Proposed Baffin Bay polar bear quota rejected
Nunavut's environment minister has rejected a wildlife regulator's recommendation for how many polar bears should be hunted in the Baffin Bay region.
The current quota allows the killing of 105 bears a year in the region, which stretches from Baffin Island in Nunavut to northern Greenland.
The territorial government asked the Nunavut Wildlife Management Board in 2008 to consider a smaller bear harvest or a hunting moratorium in the region.
The board's response, which came in December 2009, has not been made public, but Environment Minister Daniel Shewchuk didn't accept it, officials have confirmed.
"The minister replied to the board and rejected its decision," Charlotte Sharkey, the wildlife board's acting director of wildlife management, told CBC News on Wednesday.
Although the board operates at arm's length from the government, its recommendation needed final approval from the minister.
Meeting in February
Sharkey said she can't say what the board recommended for a quota or why Shewchuk rejected it. The board will meet in mid-February to come up with another proposal for Sewchuck to consider, she said.
Scientists and Inuit have long disputed the number of polar bears in Baffin Bay.
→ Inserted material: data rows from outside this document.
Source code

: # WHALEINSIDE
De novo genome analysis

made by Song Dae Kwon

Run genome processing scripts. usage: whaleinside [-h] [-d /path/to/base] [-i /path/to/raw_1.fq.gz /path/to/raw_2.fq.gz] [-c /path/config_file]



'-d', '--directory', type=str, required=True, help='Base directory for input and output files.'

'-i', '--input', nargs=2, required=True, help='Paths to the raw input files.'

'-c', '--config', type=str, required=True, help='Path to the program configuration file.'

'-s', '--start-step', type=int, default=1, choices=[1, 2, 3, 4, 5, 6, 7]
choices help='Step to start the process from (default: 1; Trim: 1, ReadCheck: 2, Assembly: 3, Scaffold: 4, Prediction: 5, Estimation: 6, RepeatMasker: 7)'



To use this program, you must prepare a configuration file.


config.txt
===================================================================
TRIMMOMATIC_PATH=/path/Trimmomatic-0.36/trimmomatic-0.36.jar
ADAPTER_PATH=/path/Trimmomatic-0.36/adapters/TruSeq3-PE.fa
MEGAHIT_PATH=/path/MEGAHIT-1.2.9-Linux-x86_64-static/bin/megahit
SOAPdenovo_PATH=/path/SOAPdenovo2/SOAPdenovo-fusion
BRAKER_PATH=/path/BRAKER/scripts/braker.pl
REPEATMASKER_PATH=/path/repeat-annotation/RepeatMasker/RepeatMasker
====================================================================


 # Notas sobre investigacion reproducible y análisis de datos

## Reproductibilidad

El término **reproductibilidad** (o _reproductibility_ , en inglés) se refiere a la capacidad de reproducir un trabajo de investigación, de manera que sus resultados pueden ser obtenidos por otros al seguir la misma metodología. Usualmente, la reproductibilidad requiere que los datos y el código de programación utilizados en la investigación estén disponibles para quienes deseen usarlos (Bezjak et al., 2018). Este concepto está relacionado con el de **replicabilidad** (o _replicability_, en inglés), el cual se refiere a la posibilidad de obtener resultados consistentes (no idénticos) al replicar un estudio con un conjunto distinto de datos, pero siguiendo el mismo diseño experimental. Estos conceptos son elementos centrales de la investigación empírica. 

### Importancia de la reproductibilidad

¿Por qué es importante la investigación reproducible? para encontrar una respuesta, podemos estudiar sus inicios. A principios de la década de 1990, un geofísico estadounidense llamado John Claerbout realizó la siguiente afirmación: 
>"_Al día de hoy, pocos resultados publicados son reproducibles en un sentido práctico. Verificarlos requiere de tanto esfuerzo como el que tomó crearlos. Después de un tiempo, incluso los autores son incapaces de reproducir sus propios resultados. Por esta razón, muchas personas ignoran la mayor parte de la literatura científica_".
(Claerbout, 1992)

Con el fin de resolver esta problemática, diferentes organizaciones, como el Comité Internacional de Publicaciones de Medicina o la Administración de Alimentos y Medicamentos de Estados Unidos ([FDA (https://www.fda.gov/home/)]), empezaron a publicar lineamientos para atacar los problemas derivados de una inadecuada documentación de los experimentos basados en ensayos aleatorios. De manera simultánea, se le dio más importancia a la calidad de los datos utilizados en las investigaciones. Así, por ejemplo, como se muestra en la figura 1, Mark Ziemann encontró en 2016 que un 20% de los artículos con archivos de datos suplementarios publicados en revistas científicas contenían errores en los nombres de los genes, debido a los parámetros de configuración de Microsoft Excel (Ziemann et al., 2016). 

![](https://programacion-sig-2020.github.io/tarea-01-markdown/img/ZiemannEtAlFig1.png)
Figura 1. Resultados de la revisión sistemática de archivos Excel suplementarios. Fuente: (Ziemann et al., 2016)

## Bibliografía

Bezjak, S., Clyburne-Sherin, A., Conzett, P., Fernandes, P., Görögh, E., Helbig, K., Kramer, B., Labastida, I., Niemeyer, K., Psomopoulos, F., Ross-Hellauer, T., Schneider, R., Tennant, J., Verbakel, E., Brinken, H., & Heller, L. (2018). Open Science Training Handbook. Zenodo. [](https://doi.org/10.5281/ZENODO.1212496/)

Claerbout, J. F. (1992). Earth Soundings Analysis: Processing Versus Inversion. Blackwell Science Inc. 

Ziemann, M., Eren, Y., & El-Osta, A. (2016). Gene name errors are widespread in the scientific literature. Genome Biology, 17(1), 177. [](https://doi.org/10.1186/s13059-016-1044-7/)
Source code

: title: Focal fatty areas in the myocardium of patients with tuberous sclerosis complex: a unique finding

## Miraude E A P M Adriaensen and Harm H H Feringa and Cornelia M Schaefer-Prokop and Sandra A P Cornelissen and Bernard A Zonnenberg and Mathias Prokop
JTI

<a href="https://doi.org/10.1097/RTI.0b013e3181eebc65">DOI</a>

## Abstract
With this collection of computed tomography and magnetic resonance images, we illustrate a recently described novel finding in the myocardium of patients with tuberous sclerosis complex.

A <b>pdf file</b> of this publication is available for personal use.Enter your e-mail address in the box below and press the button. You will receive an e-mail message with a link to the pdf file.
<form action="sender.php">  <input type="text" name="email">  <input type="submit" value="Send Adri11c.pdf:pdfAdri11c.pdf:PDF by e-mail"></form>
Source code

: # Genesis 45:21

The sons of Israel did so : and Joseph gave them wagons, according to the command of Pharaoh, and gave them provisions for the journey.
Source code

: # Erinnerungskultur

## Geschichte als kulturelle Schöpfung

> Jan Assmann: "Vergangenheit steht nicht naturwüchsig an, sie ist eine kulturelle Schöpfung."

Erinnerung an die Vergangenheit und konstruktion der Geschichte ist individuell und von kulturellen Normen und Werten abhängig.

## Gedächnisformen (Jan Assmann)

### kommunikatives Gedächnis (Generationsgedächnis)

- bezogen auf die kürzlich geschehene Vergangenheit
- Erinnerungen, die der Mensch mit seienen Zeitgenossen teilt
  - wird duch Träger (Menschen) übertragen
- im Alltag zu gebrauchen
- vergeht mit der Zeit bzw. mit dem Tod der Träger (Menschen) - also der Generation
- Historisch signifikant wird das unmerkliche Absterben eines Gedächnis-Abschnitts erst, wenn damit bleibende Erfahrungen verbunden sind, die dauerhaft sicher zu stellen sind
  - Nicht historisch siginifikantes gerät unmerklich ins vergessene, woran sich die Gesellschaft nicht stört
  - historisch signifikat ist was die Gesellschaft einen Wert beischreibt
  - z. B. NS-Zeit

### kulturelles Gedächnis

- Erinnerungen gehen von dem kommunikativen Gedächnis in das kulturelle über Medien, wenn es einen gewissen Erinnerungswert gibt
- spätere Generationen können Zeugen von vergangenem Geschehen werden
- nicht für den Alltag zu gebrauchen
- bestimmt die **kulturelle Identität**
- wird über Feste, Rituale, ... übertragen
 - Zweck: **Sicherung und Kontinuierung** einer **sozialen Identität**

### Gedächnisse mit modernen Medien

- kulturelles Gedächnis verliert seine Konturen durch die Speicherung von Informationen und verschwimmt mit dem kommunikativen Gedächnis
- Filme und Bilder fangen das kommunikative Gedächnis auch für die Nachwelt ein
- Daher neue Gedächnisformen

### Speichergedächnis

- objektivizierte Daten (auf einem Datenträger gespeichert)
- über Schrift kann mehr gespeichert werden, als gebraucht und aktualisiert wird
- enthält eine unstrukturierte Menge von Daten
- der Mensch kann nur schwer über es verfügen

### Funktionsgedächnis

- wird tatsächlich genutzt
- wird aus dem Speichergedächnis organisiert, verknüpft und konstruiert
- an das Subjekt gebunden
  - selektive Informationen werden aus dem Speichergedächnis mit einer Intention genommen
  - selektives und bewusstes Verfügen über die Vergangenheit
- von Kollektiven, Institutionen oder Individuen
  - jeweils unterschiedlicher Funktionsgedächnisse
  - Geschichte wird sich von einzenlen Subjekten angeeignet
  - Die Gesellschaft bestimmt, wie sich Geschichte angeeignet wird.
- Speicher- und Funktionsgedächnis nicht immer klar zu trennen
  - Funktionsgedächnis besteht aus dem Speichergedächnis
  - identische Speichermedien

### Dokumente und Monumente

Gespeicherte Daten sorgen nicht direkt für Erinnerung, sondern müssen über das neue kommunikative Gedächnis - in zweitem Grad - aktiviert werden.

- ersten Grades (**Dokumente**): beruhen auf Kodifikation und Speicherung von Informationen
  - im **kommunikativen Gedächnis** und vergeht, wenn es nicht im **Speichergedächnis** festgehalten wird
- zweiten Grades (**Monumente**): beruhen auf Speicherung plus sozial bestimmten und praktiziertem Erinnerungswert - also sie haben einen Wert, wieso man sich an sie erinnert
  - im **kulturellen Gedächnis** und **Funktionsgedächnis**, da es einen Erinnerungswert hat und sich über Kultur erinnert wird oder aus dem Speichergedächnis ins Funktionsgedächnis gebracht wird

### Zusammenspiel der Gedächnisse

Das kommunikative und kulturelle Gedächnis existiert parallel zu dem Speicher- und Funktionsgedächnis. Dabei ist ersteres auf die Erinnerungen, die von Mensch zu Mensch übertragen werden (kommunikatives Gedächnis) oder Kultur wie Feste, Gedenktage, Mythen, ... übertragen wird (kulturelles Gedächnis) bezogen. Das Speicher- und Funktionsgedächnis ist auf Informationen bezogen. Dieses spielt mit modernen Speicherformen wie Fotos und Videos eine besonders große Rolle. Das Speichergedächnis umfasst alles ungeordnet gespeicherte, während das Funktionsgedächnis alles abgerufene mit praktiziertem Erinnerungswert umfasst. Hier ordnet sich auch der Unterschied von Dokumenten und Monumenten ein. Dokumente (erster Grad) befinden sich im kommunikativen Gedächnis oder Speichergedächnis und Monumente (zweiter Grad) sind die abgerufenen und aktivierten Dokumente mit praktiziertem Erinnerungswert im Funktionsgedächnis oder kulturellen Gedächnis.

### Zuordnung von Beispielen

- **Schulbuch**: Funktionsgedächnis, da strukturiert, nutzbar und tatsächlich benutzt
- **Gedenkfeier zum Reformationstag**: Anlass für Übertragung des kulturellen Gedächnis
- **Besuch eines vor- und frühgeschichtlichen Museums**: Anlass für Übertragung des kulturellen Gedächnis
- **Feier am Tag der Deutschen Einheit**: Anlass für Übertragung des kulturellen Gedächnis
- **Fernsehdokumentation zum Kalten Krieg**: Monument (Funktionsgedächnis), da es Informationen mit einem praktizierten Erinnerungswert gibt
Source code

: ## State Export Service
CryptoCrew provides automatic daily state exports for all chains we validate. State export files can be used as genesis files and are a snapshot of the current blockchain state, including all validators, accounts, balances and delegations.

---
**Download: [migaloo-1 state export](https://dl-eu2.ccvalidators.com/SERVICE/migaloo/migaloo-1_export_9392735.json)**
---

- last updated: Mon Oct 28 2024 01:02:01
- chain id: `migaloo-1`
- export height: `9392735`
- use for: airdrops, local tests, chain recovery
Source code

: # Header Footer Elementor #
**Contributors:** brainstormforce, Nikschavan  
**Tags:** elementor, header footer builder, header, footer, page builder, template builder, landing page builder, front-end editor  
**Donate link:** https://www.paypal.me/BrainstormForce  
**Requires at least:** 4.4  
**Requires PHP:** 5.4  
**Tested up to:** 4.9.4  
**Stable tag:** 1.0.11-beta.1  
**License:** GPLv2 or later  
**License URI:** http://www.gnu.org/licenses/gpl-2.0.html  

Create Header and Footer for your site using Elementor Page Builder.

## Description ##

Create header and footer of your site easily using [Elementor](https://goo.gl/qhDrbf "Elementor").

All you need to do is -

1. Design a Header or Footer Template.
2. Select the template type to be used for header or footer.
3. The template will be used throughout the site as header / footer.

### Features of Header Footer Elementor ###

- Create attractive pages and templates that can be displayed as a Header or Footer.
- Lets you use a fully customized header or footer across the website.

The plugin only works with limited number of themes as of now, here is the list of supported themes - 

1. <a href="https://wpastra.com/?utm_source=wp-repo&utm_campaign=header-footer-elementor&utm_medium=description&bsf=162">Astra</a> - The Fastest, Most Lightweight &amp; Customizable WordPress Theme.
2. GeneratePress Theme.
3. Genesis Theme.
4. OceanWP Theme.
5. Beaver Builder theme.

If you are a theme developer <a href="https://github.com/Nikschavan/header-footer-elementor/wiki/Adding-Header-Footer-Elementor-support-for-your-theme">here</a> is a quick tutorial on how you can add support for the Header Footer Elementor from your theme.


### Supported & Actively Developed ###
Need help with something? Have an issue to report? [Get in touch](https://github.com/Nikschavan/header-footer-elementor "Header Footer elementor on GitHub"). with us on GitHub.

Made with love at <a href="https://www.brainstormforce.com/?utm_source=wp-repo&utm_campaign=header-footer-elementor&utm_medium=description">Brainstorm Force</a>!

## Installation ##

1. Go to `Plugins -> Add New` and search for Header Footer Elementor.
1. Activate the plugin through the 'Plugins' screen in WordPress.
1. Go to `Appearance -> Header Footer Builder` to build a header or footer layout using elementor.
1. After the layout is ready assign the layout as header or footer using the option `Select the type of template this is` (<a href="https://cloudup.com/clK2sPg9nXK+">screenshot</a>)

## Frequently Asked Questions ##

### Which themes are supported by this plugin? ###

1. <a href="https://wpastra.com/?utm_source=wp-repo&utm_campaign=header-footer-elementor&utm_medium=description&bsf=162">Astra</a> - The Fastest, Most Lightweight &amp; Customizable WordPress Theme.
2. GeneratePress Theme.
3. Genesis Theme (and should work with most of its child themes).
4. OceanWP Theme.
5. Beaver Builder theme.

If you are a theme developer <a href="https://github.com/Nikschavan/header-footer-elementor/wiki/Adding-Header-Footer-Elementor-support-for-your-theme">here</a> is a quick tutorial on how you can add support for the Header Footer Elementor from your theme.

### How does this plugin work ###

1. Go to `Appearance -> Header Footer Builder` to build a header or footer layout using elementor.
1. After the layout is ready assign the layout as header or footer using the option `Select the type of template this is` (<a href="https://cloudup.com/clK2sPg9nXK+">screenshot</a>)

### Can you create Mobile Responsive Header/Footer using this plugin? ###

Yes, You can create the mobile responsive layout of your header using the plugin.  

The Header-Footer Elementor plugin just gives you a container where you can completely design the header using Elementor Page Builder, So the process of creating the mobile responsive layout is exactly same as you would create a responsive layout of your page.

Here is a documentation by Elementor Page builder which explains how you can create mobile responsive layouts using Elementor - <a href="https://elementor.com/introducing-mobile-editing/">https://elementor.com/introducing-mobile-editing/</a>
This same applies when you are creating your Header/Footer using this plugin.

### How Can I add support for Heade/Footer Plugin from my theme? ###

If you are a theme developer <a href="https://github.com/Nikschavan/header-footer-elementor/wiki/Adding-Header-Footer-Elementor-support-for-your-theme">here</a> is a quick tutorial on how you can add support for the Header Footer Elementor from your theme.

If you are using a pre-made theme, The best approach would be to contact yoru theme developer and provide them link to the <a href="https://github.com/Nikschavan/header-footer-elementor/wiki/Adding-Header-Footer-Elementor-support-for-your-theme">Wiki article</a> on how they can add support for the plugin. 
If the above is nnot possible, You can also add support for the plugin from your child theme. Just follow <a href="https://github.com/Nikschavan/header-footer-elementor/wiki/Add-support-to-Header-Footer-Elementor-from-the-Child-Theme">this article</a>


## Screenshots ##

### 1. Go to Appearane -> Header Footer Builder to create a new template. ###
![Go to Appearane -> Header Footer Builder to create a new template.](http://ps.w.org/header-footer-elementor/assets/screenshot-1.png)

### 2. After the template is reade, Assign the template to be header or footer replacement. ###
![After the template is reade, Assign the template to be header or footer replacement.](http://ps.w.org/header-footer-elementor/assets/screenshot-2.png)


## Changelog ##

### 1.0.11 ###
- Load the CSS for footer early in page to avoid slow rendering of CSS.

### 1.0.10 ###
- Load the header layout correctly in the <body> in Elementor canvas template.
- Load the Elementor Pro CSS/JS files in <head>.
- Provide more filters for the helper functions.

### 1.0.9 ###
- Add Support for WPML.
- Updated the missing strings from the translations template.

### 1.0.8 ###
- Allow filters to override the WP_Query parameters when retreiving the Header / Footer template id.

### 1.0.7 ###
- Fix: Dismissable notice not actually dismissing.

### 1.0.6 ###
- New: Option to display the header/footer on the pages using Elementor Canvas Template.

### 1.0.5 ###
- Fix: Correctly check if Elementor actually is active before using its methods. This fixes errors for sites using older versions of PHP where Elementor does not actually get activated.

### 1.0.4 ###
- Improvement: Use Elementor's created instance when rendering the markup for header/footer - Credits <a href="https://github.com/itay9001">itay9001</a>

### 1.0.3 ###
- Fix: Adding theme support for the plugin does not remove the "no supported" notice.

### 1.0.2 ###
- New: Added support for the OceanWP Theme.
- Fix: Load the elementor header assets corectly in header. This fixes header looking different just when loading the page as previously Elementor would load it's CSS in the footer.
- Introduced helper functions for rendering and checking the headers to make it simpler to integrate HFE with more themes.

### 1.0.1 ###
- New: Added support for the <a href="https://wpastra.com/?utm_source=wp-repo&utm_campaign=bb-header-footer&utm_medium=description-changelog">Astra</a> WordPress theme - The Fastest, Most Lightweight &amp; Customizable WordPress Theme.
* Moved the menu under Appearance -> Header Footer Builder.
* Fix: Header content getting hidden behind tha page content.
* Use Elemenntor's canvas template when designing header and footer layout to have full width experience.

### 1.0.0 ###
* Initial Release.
Biologists have raised concerns about overhunting and a decline in bear numbers, saying the combined hunt in Greenland and Nunavut is not sustainable.
Inuit hunters, however, say the number of polar bears is rising, not shrinking.
The wildlife board held two public hearings to discuss the government's quota request: one in Pond Inlet in April 2008 and one in Iqaluit in September 2009.
Won't respect cut
In Pond Inlet, Jayko Allooloo of the Mittimatilik Hunters and Trappers Organization said he is anxious for a decison after such a long consultation process.
But if the harvest is cut, Allooloo said, hunters in his area will not respect the new quota.
"If the minister or [the Nunavut Wildlife Management Board is] cutting down all the quota from Baffin Bay, the hunters will be harvesting like the way it used to be," he said.
Allooloo said Inuit hunters in Baffin Bay would be willing to discuss government compensation in exchange for a reduced hunting quota.
Ultimately, he said, Inuit will continue to hunt polar bears — in Baffin Bay or elsewhere — for food and hides.